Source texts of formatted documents
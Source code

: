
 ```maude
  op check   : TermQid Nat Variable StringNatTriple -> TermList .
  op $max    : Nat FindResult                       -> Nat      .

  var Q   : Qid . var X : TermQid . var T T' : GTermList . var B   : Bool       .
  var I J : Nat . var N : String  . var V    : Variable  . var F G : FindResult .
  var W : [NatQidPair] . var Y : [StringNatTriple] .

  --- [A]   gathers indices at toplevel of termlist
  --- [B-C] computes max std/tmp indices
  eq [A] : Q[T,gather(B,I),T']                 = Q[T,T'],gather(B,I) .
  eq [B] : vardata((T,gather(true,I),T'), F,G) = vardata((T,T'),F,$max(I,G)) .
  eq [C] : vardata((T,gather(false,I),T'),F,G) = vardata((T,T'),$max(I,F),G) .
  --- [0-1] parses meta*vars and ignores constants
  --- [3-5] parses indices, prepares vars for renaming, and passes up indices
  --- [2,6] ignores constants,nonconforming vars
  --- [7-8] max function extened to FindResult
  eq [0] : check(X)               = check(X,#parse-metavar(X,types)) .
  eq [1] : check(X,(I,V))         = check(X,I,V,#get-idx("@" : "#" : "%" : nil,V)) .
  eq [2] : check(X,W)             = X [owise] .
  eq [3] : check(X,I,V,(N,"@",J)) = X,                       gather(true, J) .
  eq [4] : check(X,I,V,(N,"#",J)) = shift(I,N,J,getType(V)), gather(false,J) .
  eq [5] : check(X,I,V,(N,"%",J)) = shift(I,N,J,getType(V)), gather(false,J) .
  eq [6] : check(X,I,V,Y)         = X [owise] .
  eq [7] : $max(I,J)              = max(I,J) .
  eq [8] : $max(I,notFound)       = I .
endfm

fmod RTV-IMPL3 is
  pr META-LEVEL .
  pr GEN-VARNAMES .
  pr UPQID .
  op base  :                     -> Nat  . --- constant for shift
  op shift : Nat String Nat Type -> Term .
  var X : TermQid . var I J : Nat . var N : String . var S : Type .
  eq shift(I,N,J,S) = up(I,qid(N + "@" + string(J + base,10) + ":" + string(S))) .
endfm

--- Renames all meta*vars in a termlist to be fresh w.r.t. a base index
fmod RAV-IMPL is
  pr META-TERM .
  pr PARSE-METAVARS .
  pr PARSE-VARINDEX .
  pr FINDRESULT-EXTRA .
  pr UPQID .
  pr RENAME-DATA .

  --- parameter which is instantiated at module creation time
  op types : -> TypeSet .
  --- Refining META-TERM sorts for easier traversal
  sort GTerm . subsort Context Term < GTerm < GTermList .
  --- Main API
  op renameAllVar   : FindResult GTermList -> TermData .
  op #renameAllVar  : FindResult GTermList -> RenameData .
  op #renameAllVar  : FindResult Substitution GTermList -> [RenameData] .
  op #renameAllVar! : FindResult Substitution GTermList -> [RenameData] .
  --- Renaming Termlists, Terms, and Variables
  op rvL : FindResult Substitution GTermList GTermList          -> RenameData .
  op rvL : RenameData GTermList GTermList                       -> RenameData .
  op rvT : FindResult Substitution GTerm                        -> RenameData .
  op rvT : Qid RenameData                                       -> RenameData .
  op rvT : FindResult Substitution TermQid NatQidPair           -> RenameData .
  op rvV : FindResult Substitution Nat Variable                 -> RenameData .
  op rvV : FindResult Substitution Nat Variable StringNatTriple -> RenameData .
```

# PROBLEM DESCRIPTION
Return all of the entries exactly as they were supplied.

# OUTPUT FOR THIS EXERCISE
Source code

:
 ```maude
  op check   : TermQid Nat Variable StringNatTriple -> TermList .
  op $max    : Nat FindResult                       -> Nat      .

  var Q   : Qid . var X : TermQid . var T T' : GTermList . var B   : Bool       .
  var I J : Nat . var N : String  . var V    : Variable  . var F G : FindResult .
  var W : [NatQidPair] . var Y : [StringNatTriple] .

  --- [A]   gathers indices at toplevel of termlist
  --- [B-C] computes max std/tmp indices
  eq [A] : Q[T,gather(B,I),T']                 = Q[T,T'],gather(B,I) .
  eq [B] : vardata((T,gather(true,I),T'), F,G) = vardata((T,T'),F,$max(I,G)) .
  eq [C] : vardata((T,gather(false,I),T'),F,G) = vardata((T,T'),$max(I,F),G) .
  --- [0-1] parses meta*vars and ignores constants
  --- [3-5] parses indices, prepares vars for renaming, and passes up indices
  --- [2,6] ignores constants,nonconforming vars
  --- [7-8] max function extened to FindResult
  eq [0] : check(X)               = check(X,#parse-metavar(X,types)) .
  eq [1] : check(X,(I,V))         = check(X,I,V,#get-idx("@" : "#" : "%" : nil,V)) .
  eq [2] : check(X,W)             = X [owise] .
  eq [3] : check(X,I,V,(N,"@",J)) = X,                       gather(true, J) .
  eq [4] : check(X,I,V,(N,"#",J)) = shift(I,N,J,getType(V)), gather(false,J) .
  eq [5] : check(X,I,V,(N,"%",J)) = shift(I,N,J,getType(V)), gather(false,J) .
  eq [6] : check(X,I,V,Y)         = X [owise] .
  eq [7] : $max(I,J)              = max(I,J) .
  eq [8] : $max(I,notFound)       = I .
endfm

fmod RTV-IMPL3 is
  pr META-LEVEL .
  pr GEN-VARNAMES .
  pr UPQID .
  op base  :                     -> Nat  . --- constant for shift
  op shift : Nat String Nat Type -> Term .
  var X : TermQid . var I J : Nat . var N : String . var S : Type .
  eq shift(I,N,J,S) = up(I,qid(N + "@" + string(J + base,10) + ":" + string(S))) .
endfm

--- Renames all meta*vars in a termlist to be fresh w.r.t. a base index
fmod RAV-IMPL is
  pr META-TERM .
  pr PARSE-METAVARS .
  pr PARSE-VARINDEX .
  pr FINDRESULT-EXTRA .
  pr UPQID .
  pr RENAME-DATA .

  --- parameter which is instantiated at module creation time
  op types : -> TypeSet .
  --- Refining META-TERM sorts for easier traversal
  sort GTerm . subsort Context Term < GTerm < GTermList .
  --- Main API
  op renameAllVar   : FindResult GTermList -> TermData .
  op #renameAllVar  : FindResult GTermList -> RenameData .
  op #renameAllVar  : FindResult Substitution GTermList -> [RenameData] .
  op #renameAllVar! : FindResult Substitution GTermList -> [RenameData] .
  --- Renaming Termlists, Terms, and Variables
  op rvL : FindResult Substitution GTermList GTermList          -> RenameData .
  op rvL : RenameData GTermList GTermList                       -> RenameData .
  op rvT : FindResult Substitution GTerm                        -> RenameData .
  op rvT : Qid RenameData                                       -> RenameData .
  op rvT : FindResult Substitution TermQid NatQidPair           -> RenameData .
  op rvV : FindResult Substitution Nat Variable                 -> RenameData .
  op rvV : FindResult Substitution Nat Variable StringNatTriple -> RenameData .
```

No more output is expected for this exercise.